GSK finally has the long-awaited FDA approval it sought for blood cancer drug Blenrep. Three years after the pharmaceutical giant pulled the multiple myeloma therapy from the market, the FDA approved the drug again. But the new Blenrep regulatory nod announced Thursday comes in a more limited way than GSK wanted and the drug is rejoining a market that has grown and changed since it left.
Multiple myeloma is a blood cancer that develops in plasma cells, a type of white blood cell. Blenrep is an antibody drug conjugate (ADC) designed to target BCMA, a protein abundant on the surface of these cancerous cells. The FDA awarded Blenrep accelerated approval in 2020 as a fifth-line monotherapy for multiple myeloma. Two years later, Blenrep failed its confirmatory Phase 3 test. GSK withdrew the product from all markets globally, but continued clinical tests of the drug.
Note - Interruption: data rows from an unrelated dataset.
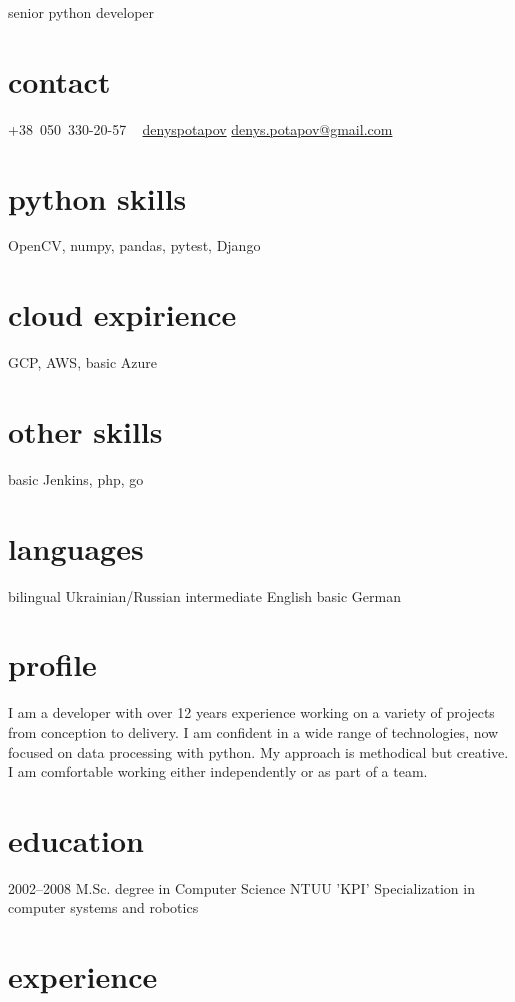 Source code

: \documentclass[hidelinks,a4paper]{cv}
\begin{document}
       {senior python developer}


\begin{aside}
  \section{contact}
     +38~050~330-20-57
     \faLinkedin~ \href{https://www.linkedin.com/in/denyspotapov}{denyspotapov}
     \href{mailto:denys.potapov@gmail.com}{denys.potapov@gmail.com}
  \section{python skills}
    OpenCV, numpy, pandas,
    pytest, Django
  \section{cloud expirience}
    GCP, AWS, basic Azure
  \section{other skills}
    basic Jenkins, php, go
  \section{languages}
    bilingual Ukrainian/Russian
    intermediate English
    basic German
\end{aside}

\section{profile}
I am a developer with over 12 years experience working on a variety of projects from conception to delivery. I am confident in a wide range of technologies, now focused on data processing with python. My approach is methodical but creative. I am comfortable working either independently or as part of a team.
\section{education}

\begin{entrylist}
  \entry
    {2002–2008}
    {M.Sc. degree in Computer Science}
    {NTUU 'KPI'}
    {Specialization in computer systems and robotics}
\end{entrylist}

\section{experience}
\end{document}
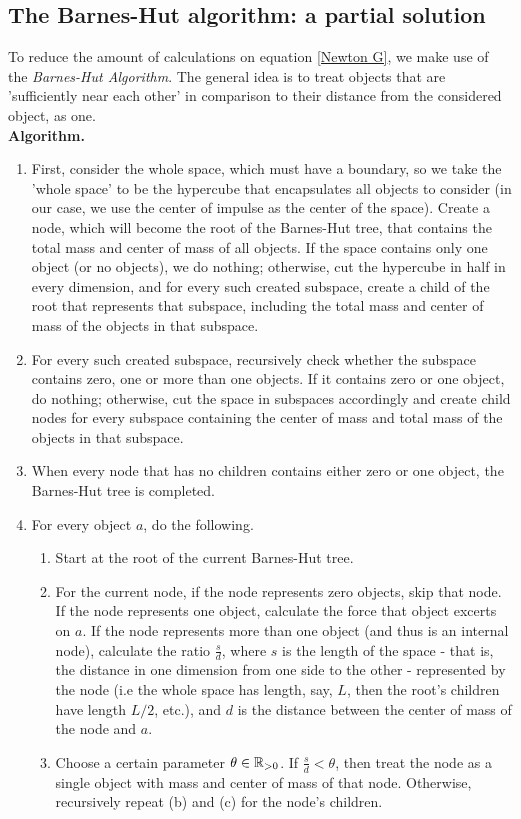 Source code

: \subsection{The Barnes-Hut algorithm: a partial solution}
To reduce the amount of calculations on equation \ref{Newton G}, we make use of the \textit{Barnes-Hut Algorithm}.\cite{barneshut} The general idea is to treat objects that are 'sufficiently near each other' in comparison to their distance from the considered object, as one.\\
\textbf{Algorithm.}
\begin{enumerate}
\item First, consider the whole space, which must have a boundary, so we take the 'whole space' to be the hypercube that encapsulates all objects to consider (in our case, we use the center of impulse as the center of the space). Create a node, which will become the root of the Barnes-Hut tree, that contains the total mass and center of mass of all objects. If the space contains only one object (or no objects), we do nothing; otherwise, cut the hypercube in half in every dimension, and for every such created subspace, create a child of the root that represents that subspace, including the total mass and center of mass of the objects in that subspace.
\item For every such created subspace, recursively check whether the subspace contains zero, one or more than one objects. If it contains zero or one object, do nothing; otherwise, cut the space in subspaces accordingly and create child nodes for every subspace containing the center of mass and total mass of the objects in that subspace.
\item When every node that has no children contains either zero or one object, the Barnes-Hut tree is completed.
\item For every object $a$, do the following.
\begin{enumerate}
\item Start at the root of the current Barnes-Hut tree.
\item For the current node, if the node represents zero objects, skip that node. If the node represents one object, calculate the force that object excerts on $a$. If the node represents more than one object (and thus is an internal node), calculate the ratio $\frac{s}{d}$, where $s$ is the length of the space - that is, the distance in one dimension from one side to the other - represented by the node (i.e the whole space has length, say, $L$, then the root's children have length $L/2$, etc.), and $d$ is the distance between the center of mass of the node and $a$.
\item Choose a certain parameter $\theta \in \mathbb{R}_{>0}$. If $\frac{s}{d}<\theta$, then treat the node as a single object with mass and center of mass of that node. Otherwise, recursively repeat (b) and (c) for the node's children.
\end{enumerate}
\end{enumerate}
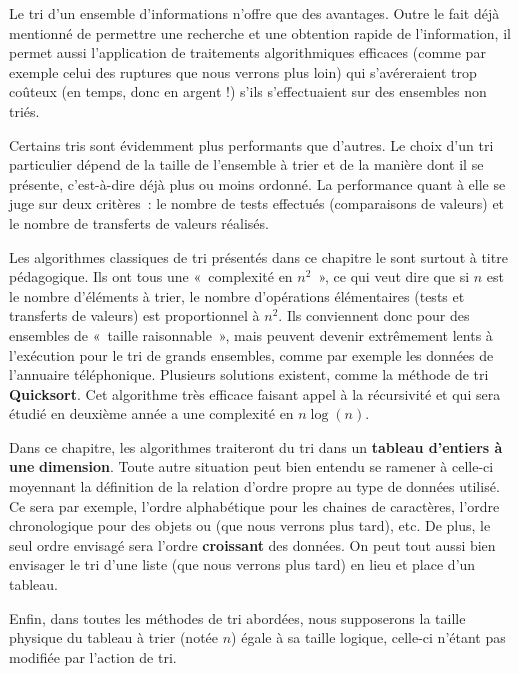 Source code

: 	Le tri d’un ensemble d’informations n’offre que des avantages. Outre le
	fait déjà mentionné de permettre une recherche et une obtention rapide
	de l’information, il permet aussi l’application de traitements
	algorithmiques efficaces (comme par exemple celui des ruptures que nous
	verrons plus loin) qui s’avéreraient trop coûteux (en temps, donc en
	argent !) s’ils s’effectuaient sur des ensembles non triés.

	Certains tris sont évidemment plus performants que d’autres. Le choix
	d’un tri particulier dépend de la taille de l’ensemble à trier et de la
	manière dont il se présente, c’est-à-dire déjà plus ou moins ordonné.
	La performance quant à elle se juge sur deux critères~: le nombre de
	tests effectués (comparaisons de valeurs) et le nombre de transferts de
	valeurs réalisés. 
	
	Les algorithmes classiques de tri présentés dans ce chapitre le sont
	surtout à titre pédagogique. Ils ont tous une «~complexité en
	$n^2$~», ce qui veut dire que si $n$ est le nombre
	d’éléments à trier, le nombre d’opérations élémentaires (tests et
	transferts de valeurs) est proportionnel à $n^2$. Ils conviennent
	donc pour des ensembles de «~taille raisonnable~», mais peuvent devenir
	extrêmement lents à l’exécution pour le tri de grands ensembles, comme
	par exemple les données de l’annuaire téléphonique. Plusieurs solutions
	existent, comme la méthode de tri \textbf{Quicksort}. Cet algorithme
	très efficace faisant appel à la récursivité et qui sera étudié en
	deuxième année a une complexité en $n \log(n)$. 

	Dans ce chapitre, les algorithmes traiteront du tri dans un
	\textbf{tableau d’entiers à une }\textbf{dimension}. Toute autre
	situation peut bien entendu se ramener à celle-ci moyennant la
	définition de la relation d’ordre propre au type de données utilisé. Ce
	sera par exemple, l’ordre alphabétique pour les chaines de caractères,
	l’ordre chronologique pour des objets  ou
	 (que nous verrons
	plus tard), etc. De plus, le seul ordre envisagé sera l’ordre
	\textbf{croissant} des données. On peut tout aussi bien envisager le
	tri d’une liste (que nous verrons plus tard) en lieu et place d’un tableau.

	Enfin, dans toutes les méthodes de tri abordées, nous supposerons la
	taille physique du tableau à trier (notée $n$) égale à sa taille
	logique, celle-ci n’étant pas modifiée par l’action de tri.


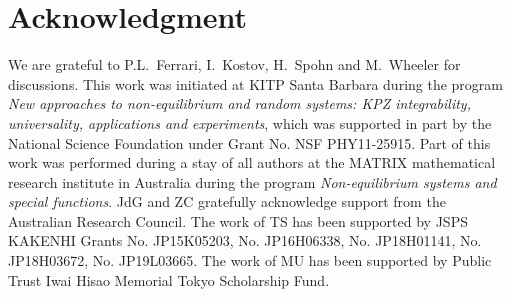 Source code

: \documentclass[cmp]{svjour}
\numberwithin{theorem}{section}
\numberwithin{equation}{section}
\begin{document}
\appendix



\section*{Acknowledgment}
We are grateful to P.L.~Ferrari, I.~Kostov, H.~Spohn and M.~Wheeler for discussions. This work was initiated at KITP Santa Barbara during the program \textit{New approaches to non-equilibrium and random systems: KPZ integrability, universality, applications and experiments}, which was supported in part by the National Science Foundation under Grant No. NSF PHY11-25915. Part of this work was performed during a stay of all authors at the MATRIX mathematical research institute in Australia during the program \textit{Non-equilibrium systems and special functions}. JdG and ZC gratefully acknowledge support from the Australian Research Council. The work of TS has been supported by JSPS KAKENHI Grants No. JP15K05203, No. JP16H06338, No. JP18H01141, No. JP18H03672, No. JP19L03665. 
The work of MU has been supported by Public Trust Iwai Hisao Memorial Tokyo Scholarship Fund.

\appendix
\end{document}

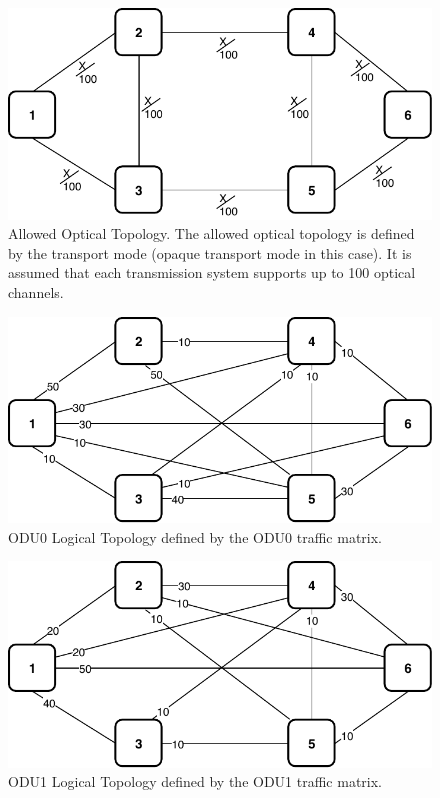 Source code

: \begin{figure}[h!]
\centering
\includegraphics[width=13cm]{sdf/ilp/opaque_protection/figures/allowed_optical_topology}
\caption{Allowed Optical Topology. The allowed optical topology is defined by the transport mode (opaque transport mode in this case). It is assumed that each transmission system supports up to 100 optical channels.}
\label{allowed_optical_protectionmedium}
\end{figure}

\newpage
\begin{figure}[h!]
\centering
\includegraphics[width=12cm]{sdf/ilp/opaque_protection/figures/logical_topology_ODU0_medium}
\caption{ODU0 Logical Topology defined by the ODU0 traffic matrix.}
\label{logical_ODU0_protectionmedium}
\end{figure}

\begin{figure}[h!]
\centering
\includegraphics[width=12cm]{sdf/ilp/opaque_protection/figures/logical_topology_ODU1_medium}
\caption{ODU1 Logical Topology defined by the ODU1 traffic matrix.}
\label{logical_ODU1_protectionmedium}
\end{figure}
The new FDA submission for Blenrep was based on two new pivotal studies, one in combination with the Takeda Pharmaceutical multiple myeloma drug Velcade, and another one in combination with the Bristol Myers Squibb multiple myeloma drug Pomalyst. Both regimens were dosed with the dexamethasone, a corticosteroid. These Phase 3 studies, which evaluated the drug combinations as second-line or later treatments, achieved statistically significant and clinically meaningful results on the measure of progression-free survival.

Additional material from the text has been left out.